Haotian
Zhang,
PhD
candidate
David
R.
Cheriton
School
of
Computer
Science
The problem of high-recall information retrieval (HRIR) is to find all, or nearly all, relevant documents while ensuring reasonable assessment effort. Achieving high recall is a key problem for applications such as electronic discovery, systematic review, and the construction of test collections for information retrieval tasks.
The current state-of-the-art HRIR systems commonly rely on iterative relevance feedback, in which human assessors keep assessing machine learning selected documents. The relevance of assessed documents are then fed back to improve the machine learned model for selecting the next most likely to be relevant documents for assessments. In many instances, thousands of human assessments might be required to achieve high recall. These assessments represent the main cost of such HRIR applications. Therefore, the effectiveness to achieve high recall of such HRIR methods are limited by their reliance on human input, i.e., to assess the relevance of documents.
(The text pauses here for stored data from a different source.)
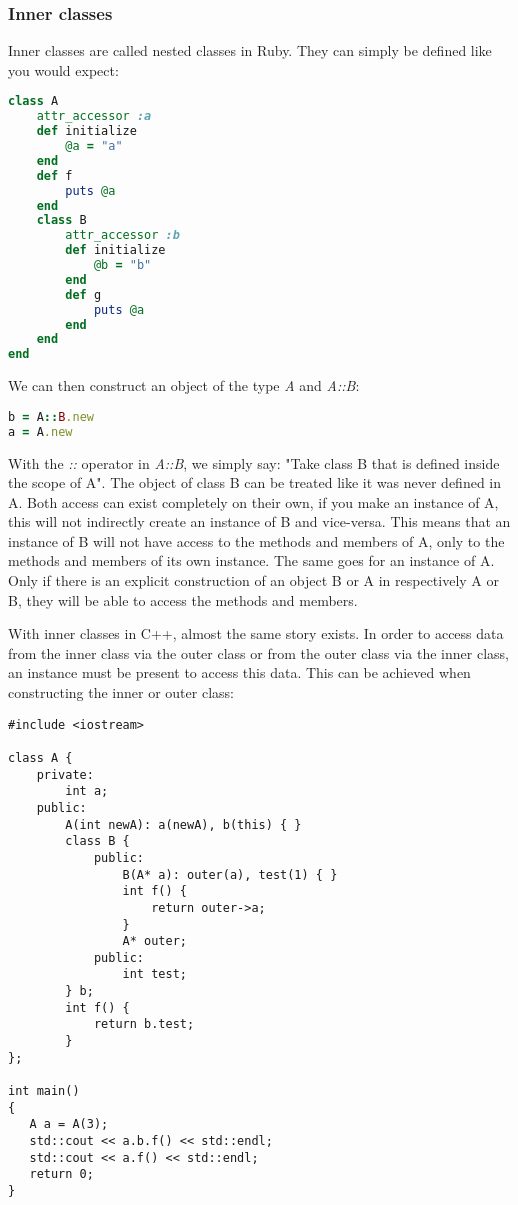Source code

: \documentclass[10pt,a4paper,twocolumn]{article}
\begin{document}
\subsubsection{Inner classes}
Inner classes are called nested classes in Ruby. They can simply be defined like you would expect:

\begin{lstlisting}[language=Ruby]
class A
	attr_accessor :a
	def initialize
		@a = "a"
	end
	def f
		puts @a
	end
	class B
		attr_accessor :b
		def initialize 
			@b = "b"
		end
		def g
			puts @a
		end
	end
end
\end{lstlisting}

We can then construct an object of the type \textit{A} and \textit{A::B}:

\begin{lstlisting}[language=Ruby]
b = A::B.new
a = A.new
\end{lstlisting}

With the \textit{::} operator in \textit{A::B}, we simply say: "Take class B that is defined inside the scope of A". The object of class B can be treated like it was never defined in A. Both access can exist completely on their own, if you make an instance of A, this will not indirectly create an instance of B and vice-versa. This means that an instance of B will not have access to the methods and members of A, only to the methods and members of its own instance. The same goes for an instance of A. Only if there is an explicit construction of an object B or A in respectively A or B, they will be able to access the methods and members.

With inner classes in C++, almost the same story exists. In order to access data from the inner class via the outer class or from the outer class via the inner class, an instance must be present to access this data. This can be achieved when constructing the inner or outer class:

\begin{lstlisting}
#include <iostream>

class A {
	private:
		int a;
	public:
		A(int newA): a(newA), b(this) { }
		class B {
			public:
				B(A* a): outer(a), test(1) { }
				int f() {
					return outer->a;
				}
				A* outer;
			public:
				int test;
		} b;
		int f() {
			return b.test;
		}
};
 
int main()
{
   A a = A(3);
   std::cout << a.b.f() << std::endl;
   std::cout << a.f() << std::endl;
   return 0;
}
\end{lstlisting}
\end{document}
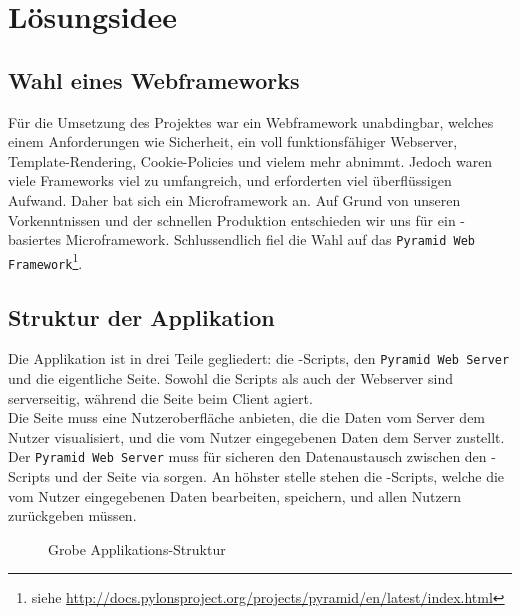 \chapter{Lösungsidee}
\section{Wahl eines Webframeworks}
Für die Umsetzung des Projektes war ein Webframework unabdingbar, welches einem Anforderungen wie Sicherheit,  %
ein voll funktionsfähiger Webserver, Template-Rendering, Cookie-Policies und vielem mehr abnimmt. Jedoch waren %
viele Frameworks viel zu umfangreich, und erforderten viel überflüssigen Aufwand. Daher bat sich ein Microframework
an. Auf Grund von unseren Vorkenntnissen und der schnellen Produktion entschieden wir uns für ein \Python-basiertes
Microframework.
Schlussendlich fiel die Wahl auf das \texttt{Pyramid Web Framework}\footnote{siehe \url{http://docs.pylonsproject.org/projects/pyramid/en/latest/index.html}}.

\section{Struktur der Applikation}
Die Applikation ist in drei Teile gegliedert: die \Python-Scripts, den \texttt{Pyramid Web Server} und die eigentliche Seite.
Sowohl die Scripts als auch der Webserver sind serverseitig, während die Seite beim Client agiert.\\
Die Seite muss eine Nutzeroberfläche anbieten, die die Daten vom Server dem Nutzer visualisiert, und die vom
Nutzer eingegebenen Daten dem Server zustellt. Der \texttt{Pyramid Web Server} muss für sicheren den Datenaustausch zwischen den 
\Python-Scripts und der Seite via sorgen. An höhster stelle stehen die \Python-Scripts, welche die vom Nutzer eingegebenen Daten
bearbeiten, speichern, und allen Nutzern zurückgeben müssen.
\vspace{2em}

\begin{figure}[H]
	\centering
	\caption{Grobe Applikations-Struktur}
\end{figure}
In this thesis, we try different methods to improve the effectiveness and efficiency of finding relevant documents for the current state-of-the-art HRIR system. With regard to the effectiveness, we try to build an effective machine learned model to retrieve relevant documents more accurately. On the other hand, for the efficiency, we try to help human assessor make relevance assessments more easily and quickly via our HRIR system. Furthermore, we also try to establish a stopping criteria in the assessment process so as to avoid excessive assessments. In particular, we hypothesize that the total assessment effort to achieve high recall can be reduced by using shorter document excerpts, e.g., extractive summaries, in place of full documents for the assessments of relevance as part of a high-recall retrieval system based on continuous active learning (CAL).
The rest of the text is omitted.